The problem with President Rodrigo Duterte’s jobless booming economy in the Philippines isn’t the liberal economic policies his administration has been pursuing. It’s the persistence of corruption and cronyism and cultural populism that divide up Filipinos — and limit job opportunities for those on the wrong side of the “system.”
That’s well above the 5.5% it hovered around in 2015-16. It’s also well above the country’s long-term potential.
GDP annual growth rate in Philippines averaged 3.72% from 1982 until 2017, reaching an all-time high of 12.40% in the fourth quarter of 1988 and a record low of -11.10% in the first quarter of 1985, according to Tradingeconomics.com.
The trouble is that the ‘boom’ hasn’t created that many jobs, when compared to previous administrations.
The IBON study points to an average annual job creation for 2017 and 2018 of just 81,000. It also notes that the number of employed only increased by 162,000 — from 41 million in 2016 to 41.2 million — in 2018, according to the Philippine Statistics Authority (PSA).
That’s well below the annual average job creation under Corazon Aquino in 1987-1992 (810,000), Ramos in 1993-1998 (489,000), Estrada in 1999-2001 (842,000), Arroyo in 2002-2010 (764,000), and Benigno Aquino III in 2011-2016 (827,000) also according the PSA.
In fact, the Philippines economy is getting less rather than more market driven under Duterte, according to a recent report from the Heritage Foundation, which shows that the Philippines economy is less free under Duterte. The Philippines’ economic freedom score is 63.8, ranking the country the 70th freest in the 2019 Index. Its overall score has decreased by 1.2 points over the previous year.
That’s below the country’s long-term average ranking. Ease of Doing Business in Philippines averaged 120.73 from 2008 until 2018, reaching an all-time high of 144 in 2009 and a record low of 97 in 2014.
“Continued strong economic growth, driven in part by ambitious state-funded infrastructure projects, has allowed the government to prioritize domestic law-and-order issues over economic policy concerns,” says the Heritage Foundation report. “Investors remain concerned about President Duterte’s heavy-handed rule, although Duterte has consolidated support from Congress.”
“Despite the adoption of some fiscal reforms, deeper institutional reforms are needed in interrelated areas: business freedom, investment freedom, and the rule of law,” adds the report. “The judicial system remains weak and vulnerable to political influence.”

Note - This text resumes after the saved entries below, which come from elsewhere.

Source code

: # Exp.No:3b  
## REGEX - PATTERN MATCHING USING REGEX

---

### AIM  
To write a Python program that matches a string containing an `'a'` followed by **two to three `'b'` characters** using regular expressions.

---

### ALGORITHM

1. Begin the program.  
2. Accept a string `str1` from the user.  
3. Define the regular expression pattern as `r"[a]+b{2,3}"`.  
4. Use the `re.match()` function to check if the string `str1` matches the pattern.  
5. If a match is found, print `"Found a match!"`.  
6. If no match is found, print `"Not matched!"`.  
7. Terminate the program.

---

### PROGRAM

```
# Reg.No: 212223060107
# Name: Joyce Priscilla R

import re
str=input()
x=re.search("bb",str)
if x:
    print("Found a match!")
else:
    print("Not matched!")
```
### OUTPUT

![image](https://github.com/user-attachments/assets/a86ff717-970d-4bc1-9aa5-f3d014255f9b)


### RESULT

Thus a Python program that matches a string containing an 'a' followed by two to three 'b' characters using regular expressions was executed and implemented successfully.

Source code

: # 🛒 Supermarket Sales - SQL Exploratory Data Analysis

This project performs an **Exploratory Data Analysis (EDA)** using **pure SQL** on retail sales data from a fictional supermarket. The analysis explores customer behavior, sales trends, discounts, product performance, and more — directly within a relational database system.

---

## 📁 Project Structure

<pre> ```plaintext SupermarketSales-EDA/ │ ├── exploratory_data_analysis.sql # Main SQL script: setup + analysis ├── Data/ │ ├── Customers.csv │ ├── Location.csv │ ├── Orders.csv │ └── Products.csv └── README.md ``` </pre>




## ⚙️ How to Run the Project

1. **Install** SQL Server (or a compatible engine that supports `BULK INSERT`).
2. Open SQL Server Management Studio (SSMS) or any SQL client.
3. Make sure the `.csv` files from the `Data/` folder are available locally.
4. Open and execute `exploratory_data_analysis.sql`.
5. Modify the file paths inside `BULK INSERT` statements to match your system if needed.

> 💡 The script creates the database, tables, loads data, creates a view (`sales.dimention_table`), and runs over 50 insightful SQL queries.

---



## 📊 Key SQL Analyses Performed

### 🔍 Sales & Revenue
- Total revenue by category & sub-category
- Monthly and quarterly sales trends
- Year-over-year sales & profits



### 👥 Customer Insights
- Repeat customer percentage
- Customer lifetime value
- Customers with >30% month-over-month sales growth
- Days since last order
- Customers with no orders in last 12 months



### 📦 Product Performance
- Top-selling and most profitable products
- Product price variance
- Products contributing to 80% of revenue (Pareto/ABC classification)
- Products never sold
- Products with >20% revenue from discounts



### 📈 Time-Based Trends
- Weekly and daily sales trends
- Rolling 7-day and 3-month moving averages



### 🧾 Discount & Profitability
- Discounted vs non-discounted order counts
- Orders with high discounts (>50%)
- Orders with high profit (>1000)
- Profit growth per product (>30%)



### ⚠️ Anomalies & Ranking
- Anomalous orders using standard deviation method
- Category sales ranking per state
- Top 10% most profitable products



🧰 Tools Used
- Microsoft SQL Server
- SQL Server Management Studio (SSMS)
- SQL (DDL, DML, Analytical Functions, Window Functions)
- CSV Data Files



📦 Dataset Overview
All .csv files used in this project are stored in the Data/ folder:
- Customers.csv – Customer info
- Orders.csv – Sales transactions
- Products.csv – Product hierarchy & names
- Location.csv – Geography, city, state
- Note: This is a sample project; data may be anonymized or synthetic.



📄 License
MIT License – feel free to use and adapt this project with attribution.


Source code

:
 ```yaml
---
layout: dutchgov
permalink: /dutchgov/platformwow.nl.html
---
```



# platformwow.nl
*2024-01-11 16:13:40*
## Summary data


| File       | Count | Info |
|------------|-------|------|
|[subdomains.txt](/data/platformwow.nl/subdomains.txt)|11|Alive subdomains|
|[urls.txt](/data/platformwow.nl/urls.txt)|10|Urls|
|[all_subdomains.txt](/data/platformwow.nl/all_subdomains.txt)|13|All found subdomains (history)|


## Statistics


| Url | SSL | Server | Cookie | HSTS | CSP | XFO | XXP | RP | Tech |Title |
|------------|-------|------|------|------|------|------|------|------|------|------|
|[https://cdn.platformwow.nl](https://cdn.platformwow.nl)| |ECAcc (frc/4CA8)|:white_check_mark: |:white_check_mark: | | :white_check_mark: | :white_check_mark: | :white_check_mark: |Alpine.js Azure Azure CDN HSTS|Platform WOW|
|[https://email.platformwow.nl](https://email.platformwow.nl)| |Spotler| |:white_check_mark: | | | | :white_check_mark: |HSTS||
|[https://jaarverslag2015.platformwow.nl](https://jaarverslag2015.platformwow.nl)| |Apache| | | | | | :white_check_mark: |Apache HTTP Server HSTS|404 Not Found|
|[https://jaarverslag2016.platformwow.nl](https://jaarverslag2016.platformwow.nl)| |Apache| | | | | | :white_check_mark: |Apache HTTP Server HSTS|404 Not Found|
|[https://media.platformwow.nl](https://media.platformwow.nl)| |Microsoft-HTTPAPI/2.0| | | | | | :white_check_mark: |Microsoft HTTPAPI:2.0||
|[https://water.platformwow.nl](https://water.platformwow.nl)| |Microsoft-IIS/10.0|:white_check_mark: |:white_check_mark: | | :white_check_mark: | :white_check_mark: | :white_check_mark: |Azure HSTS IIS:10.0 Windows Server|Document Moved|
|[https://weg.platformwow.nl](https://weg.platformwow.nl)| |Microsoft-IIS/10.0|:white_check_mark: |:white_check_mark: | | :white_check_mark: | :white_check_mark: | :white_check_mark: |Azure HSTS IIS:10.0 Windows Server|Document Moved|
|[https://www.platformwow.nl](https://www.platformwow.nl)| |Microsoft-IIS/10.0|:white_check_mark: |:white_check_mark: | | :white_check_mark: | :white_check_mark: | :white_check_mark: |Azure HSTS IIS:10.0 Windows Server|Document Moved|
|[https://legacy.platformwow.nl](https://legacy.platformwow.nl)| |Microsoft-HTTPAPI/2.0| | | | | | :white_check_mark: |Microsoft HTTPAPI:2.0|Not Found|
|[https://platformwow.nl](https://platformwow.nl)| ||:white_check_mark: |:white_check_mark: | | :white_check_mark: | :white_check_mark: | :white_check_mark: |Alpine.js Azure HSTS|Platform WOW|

In the meantime, the reasons for the disconnect between strong economic growth and weak job creation in the Philippines must be sought elsewhere. Like the persistence of corruption and cronyism. And Duterte’s cultural populism, which divide up Filipinos into two worlds – one that consists of those who have access to the coalition of private and government groups that control the country’s resources and can get jobs, and one that does not.